In 1983, US president Ronald Reagan sent his special envoy, Donald Rumsfeld, to Iraq to sell arms and give money to Saddam, and to thank him for his war against Ayatollah Ruhollah Khomeini.
But in March 2003, Halabja erupted in protest against the Kurdish government, accusing it of using the massacre to serve its interests.
They claimed Masoud Al Barazani and Jalal Talabani had used the event like the Jews had used the Holocaust.
Rioters accused the Kurdish leaders of not doing enough to ease the suffering of the Anfal Campaign survivors. They burnt a museum set up to commemorate the massacre and one man was killed.
Halabja has left a permanent scar on the Kurds, affecting even their genes.
It has affected their psyche to the extent that they now fear everything; anyone who does not support their claims to statehood is suspected of being another Saddam.
They seem to have forgotten that Reagan's America was as much to blame for Halabja as Saddam himself.

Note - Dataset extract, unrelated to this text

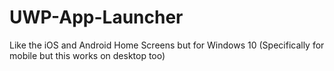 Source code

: # UWP-App-Launcher
Like the iOS and Android Home Screens but for Windows 10 (Specifically for mobile but this works on desktop too)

Sami Moubayed is editor-in-chief of Forward Magazine in Syria.
A chapter of injustice
The Halabja massacre was part of the Anfal Campaign, an operation carried out under orders from Saddam Hussain, by his cousin Ali Hassan Al Majid.
According to Human Rights Watch, the Anfal Campaign (1986 to 1989) resulted in the deaths of between 50,000 to 100,000 civilians.
It led to the destruction of about 4,000 Kurdish villages, out of the 4,655 villages in northern Iraq (now known as Iraqi Kurdistan).
Iraqi officers ordered the destruction of 1,754 schools, 270 hospitals, 2,450 mosques and 27 churches as part of the raid.
That is not to mention the 5,000 killed in Halabja, which according to The Hague in December 2005, was a criminal act of genocide.
The first to cry foul against Saddam, in addition to the Kurds, was Iran.
When Iran pressured the UN to act against Saddam's use of chemical weapons during the Iran-Iraq War, the United States pressured the UN Security Council against passing a resolution condemning Iraq for use of chemical weapons.
Nizar Hamdoon, the Iraqi attaché in Washington DC, told the Department of State that if a resolution were passed, it should not mention Iraq by name but condemn the use of weapons in general, so as not to embarrass Baghdad. The US complied and Iraq got what it wished.